Younger Rose, on the other hand, abandoned her artistic dreams to learn how to code and design self-improvement apps. Now she works for a tech company and is engaged to a man whom she thinks is good and sensible, little realizing how she herself has romanticized Caleb as normal when really he’s a condescending know-it-all. God, I hated him. I once dated a guy like him but had the sense to say no when he wanted to get married. Anyway. Rose’s life philosophy is best encapsulated by this quotation:

[P]robably there was no such thing as true love, in New York or Maine or England or anywhere else, and the best that you could hope for was a minute or two of forgetting, and then a lifetime of remembering that there had been a time when you forgot, and then one day you stopped remembering and forgetting altogether.

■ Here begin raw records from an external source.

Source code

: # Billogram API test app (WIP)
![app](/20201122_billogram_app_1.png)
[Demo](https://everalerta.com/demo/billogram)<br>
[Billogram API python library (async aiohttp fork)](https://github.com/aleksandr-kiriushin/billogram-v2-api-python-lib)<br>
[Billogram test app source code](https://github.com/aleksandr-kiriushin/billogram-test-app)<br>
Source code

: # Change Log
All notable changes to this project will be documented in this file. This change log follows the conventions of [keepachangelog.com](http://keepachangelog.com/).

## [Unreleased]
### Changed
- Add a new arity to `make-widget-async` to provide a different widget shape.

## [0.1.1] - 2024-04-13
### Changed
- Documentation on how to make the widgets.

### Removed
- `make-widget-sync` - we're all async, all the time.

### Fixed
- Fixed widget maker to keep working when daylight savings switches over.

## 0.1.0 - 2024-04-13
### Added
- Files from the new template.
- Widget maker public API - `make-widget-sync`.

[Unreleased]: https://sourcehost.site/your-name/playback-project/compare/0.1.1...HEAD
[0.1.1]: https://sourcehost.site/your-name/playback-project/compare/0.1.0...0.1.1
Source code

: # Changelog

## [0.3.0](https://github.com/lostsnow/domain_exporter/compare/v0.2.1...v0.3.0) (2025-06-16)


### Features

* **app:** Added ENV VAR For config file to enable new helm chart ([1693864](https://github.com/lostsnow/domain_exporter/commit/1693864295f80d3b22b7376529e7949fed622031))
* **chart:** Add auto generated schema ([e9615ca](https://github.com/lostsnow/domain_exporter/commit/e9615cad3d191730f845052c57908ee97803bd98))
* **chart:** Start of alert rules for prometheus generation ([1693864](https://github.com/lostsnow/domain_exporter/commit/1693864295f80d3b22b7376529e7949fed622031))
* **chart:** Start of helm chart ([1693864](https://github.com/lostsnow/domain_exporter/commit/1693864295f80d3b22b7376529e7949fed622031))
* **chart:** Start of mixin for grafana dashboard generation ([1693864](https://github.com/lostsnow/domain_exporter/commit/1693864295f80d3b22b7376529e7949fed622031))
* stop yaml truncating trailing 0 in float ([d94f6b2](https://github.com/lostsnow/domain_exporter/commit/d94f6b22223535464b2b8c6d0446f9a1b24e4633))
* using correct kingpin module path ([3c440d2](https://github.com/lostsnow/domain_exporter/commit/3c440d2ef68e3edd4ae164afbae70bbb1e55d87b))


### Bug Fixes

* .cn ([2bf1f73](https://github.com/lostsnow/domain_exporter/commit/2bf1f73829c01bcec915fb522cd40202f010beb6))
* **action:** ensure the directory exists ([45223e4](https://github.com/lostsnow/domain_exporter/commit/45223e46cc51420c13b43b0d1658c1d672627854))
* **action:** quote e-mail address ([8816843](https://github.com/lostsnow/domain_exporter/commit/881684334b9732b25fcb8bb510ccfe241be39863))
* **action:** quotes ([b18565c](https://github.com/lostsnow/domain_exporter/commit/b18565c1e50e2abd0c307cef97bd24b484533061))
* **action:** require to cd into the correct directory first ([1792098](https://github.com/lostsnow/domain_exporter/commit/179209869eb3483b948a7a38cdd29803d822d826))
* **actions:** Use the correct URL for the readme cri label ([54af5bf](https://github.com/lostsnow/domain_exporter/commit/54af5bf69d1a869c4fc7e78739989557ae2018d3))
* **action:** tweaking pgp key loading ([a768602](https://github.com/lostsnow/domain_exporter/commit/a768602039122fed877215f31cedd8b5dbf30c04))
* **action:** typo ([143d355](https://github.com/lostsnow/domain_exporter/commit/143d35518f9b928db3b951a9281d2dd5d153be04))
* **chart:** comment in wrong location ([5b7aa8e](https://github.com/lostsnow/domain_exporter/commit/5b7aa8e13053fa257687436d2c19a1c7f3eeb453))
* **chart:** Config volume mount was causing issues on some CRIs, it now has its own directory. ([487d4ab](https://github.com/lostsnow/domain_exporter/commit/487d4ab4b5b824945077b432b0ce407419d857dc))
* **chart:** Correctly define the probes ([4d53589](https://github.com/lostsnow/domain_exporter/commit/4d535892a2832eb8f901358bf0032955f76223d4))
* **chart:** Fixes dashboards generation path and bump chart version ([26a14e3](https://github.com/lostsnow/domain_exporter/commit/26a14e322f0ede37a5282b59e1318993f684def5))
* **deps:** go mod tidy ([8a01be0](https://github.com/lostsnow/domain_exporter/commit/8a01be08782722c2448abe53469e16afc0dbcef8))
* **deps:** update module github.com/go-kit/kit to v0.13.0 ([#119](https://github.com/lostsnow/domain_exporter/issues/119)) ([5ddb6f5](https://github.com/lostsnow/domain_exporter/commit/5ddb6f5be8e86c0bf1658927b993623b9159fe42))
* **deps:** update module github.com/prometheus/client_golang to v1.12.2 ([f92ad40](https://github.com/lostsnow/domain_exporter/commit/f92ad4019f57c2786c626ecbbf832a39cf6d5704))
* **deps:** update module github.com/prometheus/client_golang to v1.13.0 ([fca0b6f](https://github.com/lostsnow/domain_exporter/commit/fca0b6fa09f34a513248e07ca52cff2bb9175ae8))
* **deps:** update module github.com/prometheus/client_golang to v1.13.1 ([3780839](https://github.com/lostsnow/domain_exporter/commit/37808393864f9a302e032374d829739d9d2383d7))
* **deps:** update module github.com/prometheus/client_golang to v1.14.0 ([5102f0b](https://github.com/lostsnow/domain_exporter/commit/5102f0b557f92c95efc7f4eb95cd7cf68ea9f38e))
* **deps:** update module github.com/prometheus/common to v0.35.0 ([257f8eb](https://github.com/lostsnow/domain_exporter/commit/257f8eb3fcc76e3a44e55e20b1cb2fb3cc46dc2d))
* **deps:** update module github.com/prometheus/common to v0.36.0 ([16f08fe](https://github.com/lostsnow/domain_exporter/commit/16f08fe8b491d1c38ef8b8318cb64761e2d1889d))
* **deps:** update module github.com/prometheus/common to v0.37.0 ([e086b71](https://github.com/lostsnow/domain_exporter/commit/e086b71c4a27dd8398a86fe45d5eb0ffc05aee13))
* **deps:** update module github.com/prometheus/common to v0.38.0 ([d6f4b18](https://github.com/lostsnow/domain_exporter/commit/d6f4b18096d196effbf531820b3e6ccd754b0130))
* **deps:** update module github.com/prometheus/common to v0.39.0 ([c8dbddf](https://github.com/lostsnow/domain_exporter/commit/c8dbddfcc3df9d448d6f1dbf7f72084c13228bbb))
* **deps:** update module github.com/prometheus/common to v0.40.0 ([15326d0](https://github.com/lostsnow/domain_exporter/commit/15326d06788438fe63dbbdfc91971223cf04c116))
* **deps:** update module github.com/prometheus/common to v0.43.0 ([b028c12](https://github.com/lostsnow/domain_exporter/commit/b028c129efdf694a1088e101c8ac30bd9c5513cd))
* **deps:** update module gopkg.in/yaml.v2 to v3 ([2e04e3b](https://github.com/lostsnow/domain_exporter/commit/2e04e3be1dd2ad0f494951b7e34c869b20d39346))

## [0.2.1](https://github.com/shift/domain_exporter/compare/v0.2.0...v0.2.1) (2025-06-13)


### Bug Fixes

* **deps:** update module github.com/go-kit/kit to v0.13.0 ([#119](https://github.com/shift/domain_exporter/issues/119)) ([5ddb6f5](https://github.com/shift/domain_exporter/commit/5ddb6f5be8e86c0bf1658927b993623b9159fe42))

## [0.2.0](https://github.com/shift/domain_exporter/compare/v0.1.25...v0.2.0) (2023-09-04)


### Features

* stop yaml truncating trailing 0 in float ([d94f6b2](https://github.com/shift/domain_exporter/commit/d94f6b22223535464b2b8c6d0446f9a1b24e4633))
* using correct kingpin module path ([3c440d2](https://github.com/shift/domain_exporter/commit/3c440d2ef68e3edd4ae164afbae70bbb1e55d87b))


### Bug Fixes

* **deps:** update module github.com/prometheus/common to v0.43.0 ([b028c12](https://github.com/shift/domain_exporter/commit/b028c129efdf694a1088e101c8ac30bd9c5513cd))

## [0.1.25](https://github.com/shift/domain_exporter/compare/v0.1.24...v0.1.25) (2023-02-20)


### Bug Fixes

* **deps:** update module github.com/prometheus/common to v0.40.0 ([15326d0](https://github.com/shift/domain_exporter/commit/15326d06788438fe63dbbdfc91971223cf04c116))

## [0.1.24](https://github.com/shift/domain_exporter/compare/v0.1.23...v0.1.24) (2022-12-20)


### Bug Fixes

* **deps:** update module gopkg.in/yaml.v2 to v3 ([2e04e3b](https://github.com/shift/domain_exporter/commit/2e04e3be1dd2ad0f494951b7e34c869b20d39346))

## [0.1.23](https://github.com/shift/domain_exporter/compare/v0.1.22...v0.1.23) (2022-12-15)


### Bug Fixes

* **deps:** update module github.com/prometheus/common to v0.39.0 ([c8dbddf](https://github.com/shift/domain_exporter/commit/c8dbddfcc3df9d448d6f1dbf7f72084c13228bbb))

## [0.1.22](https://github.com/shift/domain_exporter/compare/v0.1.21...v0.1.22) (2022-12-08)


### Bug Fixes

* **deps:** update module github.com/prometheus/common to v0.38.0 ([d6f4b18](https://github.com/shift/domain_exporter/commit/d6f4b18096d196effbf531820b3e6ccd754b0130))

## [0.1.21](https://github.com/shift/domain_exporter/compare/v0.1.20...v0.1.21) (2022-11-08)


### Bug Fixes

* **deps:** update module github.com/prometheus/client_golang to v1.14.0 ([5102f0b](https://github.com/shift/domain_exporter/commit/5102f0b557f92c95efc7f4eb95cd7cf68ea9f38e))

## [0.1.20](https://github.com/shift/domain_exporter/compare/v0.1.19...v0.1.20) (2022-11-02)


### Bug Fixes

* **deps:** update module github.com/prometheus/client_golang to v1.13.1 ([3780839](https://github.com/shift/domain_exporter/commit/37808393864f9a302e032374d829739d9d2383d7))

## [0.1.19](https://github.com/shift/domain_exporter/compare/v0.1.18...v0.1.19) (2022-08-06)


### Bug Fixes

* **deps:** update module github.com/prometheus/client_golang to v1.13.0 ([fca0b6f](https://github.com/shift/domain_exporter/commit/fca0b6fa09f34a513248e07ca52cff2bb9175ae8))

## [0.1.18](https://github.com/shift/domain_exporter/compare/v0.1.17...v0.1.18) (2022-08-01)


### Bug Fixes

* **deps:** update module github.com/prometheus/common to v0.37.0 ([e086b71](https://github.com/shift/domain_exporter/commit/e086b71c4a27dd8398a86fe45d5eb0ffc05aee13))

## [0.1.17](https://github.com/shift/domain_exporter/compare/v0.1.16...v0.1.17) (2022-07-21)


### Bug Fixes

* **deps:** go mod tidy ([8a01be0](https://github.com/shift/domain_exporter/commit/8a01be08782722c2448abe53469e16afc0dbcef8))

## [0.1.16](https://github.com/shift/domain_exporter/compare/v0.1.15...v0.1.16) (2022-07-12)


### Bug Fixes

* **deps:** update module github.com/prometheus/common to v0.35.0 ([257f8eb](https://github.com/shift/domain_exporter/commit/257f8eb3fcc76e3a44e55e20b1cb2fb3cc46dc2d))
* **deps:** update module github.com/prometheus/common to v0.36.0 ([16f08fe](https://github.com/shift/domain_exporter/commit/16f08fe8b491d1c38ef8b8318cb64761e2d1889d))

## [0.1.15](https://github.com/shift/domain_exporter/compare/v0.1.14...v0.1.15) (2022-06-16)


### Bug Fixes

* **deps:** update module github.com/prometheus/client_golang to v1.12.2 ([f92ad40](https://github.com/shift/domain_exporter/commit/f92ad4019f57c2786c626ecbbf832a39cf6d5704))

Rose, as you can tell, believes in playing it safe, and being “normal”, and stifling passion in exchange for a comfortable existence, materially and emotionally.

Cecilia, ofc, is not like this, tho even she seems to have straightened up and begun to fly right after she returns home from her latest adventure: a brief marriage after an even briefer courtship. But she’s still troubled, and when her husband Paul comes chasing after her, decides to run away once more. Rose is exasperated by all these shenanigans, but when her sister remains missing amidst rumors of a cult snatching people away on the East River, she can’t help but worry that this disappearance is less voluntary than the others.

As Rose and Paul attempt to track down Cecilia, they learn of Avalon, a floating, magical cabaret that only appears to those seeking it. Is it really a seductive cult that kidnaps people for its own malevolent purposes? Or is it something entirely otherworldly?

By the end of this tale, Rose will have become, if not quite a romantic like Cecilia, at least someone open to the possibility of magic, someone who has not decided that everything is cut and dried and quantifiable:

Maybe she would spend the rest of her life running after the holy grail; maybe she, too would come home at defeated intervals, with hollow cheeks and hollow eyes and unwashed luggage, too stupid or too stubborn to admit that it didn’t exist at all.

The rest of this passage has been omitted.